Following what many consider to be fraudulent elections that swept incumbent President Mahmoud Ahmadinejad to victory, Iran has been mired in instability. Hundreds of thousands of Iranians, predominantly students, have taken to the streets to express support for reformist Mir-Hossein Mousavi and to demand democracy, the rule of law, and greater freedom.
The American administration has stayed clear of meddling in the Iranian crisis. Gregor Peter Schmitz of Der Spiegel wrote that "Barack Obama is taking a cautious approach to the disputed Iranian elections and has even said there is little difference between the candidates. The US president knows the ayatollahs wield the real power in Tehran -- and doesn't want to jeopardize negotiations with Iran over its nuclear program."
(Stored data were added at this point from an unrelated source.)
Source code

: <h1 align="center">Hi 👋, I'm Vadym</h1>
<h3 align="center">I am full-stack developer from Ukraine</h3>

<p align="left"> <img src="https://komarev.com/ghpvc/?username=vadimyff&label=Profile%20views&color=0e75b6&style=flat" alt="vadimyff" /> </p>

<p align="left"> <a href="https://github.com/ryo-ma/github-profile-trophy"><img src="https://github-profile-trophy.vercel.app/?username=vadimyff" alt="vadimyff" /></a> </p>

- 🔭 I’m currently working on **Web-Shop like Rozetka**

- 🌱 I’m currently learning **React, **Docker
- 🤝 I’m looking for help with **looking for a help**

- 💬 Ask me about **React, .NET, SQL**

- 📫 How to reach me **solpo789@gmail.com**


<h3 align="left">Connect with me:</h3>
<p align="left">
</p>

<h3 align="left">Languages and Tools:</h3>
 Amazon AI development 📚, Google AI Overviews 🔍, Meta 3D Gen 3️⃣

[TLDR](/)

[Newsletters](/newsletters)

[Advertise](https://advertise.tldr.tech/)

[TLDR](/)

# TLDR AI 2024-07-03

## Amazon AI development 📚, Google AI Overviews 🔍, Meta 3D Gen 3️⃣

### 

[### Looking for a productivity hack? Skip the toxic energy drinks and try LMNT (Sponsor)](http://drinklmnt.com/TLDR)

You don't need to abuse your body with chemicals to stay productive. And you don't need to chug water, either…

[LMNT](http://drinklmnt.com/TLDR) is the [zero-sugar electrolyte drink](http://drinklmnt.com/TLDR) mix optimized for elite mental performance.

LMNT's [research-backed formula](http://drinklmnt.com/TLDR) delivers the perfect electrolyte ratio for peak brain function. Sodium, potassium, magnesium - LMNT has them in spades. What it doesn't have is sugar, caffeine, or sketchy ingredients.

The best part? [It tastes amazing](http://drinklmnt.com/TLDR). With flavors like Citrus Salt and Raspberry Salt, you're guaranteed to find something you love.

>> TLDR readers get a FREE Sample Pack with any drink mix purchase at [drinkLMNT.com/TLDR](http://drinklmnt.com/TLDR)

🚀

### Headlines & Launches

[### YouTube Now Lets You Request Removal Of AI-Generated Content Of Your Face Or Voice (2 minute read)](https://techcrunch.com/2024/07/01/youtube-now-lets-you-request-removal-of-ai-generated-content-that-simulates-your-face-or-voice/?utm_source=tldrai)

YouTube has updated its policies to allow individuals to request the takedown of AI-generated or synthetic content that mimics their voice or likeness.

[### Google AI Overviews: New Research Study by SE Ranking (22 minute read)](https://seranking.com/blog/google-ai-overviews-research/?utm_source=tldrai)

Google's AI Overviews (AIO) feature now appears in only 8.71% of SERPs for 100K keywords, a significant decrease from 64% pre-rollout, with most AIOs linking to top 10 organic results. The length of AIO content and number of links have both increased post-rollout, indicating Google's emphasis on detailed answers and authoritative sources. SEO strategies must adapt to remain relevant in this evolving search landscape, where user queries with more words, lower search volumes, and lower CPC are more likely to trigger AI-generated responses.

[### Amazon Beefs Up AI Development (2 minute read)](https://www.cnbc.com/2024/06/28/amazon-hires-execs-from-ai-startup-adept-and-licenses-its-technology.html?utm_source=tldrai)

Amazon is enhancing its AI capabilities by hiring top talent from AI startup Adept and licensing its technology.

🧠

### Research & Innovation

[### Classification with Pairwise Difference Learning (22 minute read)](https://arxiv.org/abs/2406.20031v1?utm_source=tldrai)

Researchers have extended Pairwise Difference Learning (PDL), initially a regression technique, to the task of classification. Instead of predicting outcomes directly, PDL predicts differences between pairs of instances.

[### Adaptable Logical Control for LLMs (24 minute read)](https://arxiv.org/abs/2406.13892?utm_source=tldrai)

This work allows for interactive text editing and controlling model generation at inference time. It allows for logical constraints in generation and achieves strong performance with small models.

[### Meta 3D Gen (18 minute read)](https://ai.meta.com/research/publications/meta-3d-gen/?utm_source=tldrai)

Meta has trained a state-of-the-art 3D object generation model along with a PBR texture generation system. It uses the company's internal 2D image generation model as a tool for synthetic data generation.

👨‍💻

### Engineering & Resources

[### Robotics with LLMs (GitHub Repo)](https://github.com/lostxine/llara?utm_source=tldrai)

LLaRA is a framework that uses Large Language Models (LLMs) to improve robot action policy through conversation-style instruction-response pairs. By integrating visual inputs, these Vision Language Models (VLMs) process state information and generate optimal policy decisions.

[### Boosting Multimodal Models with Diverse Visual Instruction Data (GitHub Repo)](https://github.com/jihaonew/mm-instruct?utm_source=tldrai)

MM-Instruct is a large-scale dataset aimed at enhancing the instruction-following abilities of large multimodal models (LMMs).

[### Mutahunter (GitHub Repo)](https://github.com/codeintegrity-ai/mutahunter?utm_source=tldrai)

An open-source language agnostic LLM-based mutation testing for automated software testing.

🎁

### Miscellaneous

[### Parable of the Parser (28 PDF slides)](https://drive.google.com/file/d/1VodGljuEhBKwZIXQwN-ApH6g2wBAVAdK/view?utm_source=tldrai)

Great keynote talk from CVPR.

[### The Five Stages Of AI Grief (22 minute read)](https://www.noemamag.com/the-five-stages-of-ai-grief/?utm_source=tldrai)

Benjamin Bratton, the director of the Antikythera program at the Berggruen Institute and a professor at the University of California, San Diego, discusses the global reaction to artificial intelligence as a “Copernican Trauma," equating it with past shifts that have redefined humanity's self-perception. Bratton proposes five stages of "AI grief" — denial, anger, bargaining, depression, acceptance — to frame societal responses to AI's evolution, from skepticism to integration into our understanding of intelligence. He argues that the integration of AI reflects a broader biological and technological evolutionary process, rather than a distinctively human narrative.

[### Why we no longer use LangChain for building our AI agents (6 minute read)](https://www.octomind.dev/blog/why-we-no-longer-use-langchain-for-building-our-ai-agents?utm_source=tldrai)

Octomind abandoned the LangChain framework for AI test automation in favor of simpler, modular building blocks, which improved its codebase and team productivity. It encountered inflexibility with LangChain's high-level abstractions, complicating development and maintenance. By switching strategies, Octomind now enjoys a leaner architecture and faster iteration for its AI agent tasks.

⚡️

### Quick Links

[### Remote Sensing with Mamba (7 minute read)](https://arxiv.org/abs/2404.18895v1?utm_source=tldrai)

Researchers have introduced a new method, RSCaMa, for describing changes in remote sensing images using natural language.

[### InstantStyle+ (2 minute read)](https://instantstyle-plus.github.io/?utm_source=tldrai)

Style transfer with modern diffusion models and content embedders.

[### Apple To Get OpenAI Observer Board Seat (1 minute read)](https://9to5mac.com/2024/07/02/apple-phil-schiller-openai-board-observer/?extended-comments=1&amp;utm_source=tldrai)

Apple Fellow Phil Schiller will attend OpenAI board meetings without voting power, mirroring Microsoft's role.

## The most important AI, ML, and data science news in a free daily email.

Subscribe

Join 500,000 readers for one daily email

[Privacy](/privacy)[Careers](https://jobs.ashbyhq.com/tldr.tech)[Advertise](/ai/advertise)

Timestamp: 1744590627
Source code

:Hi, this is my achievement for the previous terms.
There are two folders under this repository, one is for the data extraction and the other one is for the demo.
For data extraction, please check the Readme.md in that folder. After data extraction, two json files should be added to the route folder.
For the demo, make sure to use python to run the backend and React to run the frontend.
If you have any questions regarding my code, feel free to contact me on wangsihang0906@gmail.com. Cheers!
David Frum, of the Conservative think-tank, American Enterprise Institute, agreed with the American position
, noting that "words of support from an American cannot much help the protesters -- and may hurt them, by exciting nationalist feelings the regime can exploit against them."
Yet while the American administration may not be playing a direct and visible role in the situation in Iran it would be foolish and naive to believe that America is not playing a role at all. This is, after all, the same Iran whose tense relations with America and much of the West are nothing new.
Twitter has been an enormously active tool in the Iranian situation. As the crisis hit, the social networking tool exploded with messages describing the situation on the ground. Twitter became even more pertinent as journalists were forced to stay in their hotels or barred from entering the country. It isn't the first time Twitter
and other social networking tools have been at the centre of tense international situations.
According to Mashable
, a social media guide,
"the U.S. government is connecting with Twitter and other major social media companies to make sure that the flow of information from Iran remains uninterrupted. While the Obama administration itself keeping out of the Iran controversy on official channels, it is making sure that information coming from people on the ground is getting through to the rest of the world."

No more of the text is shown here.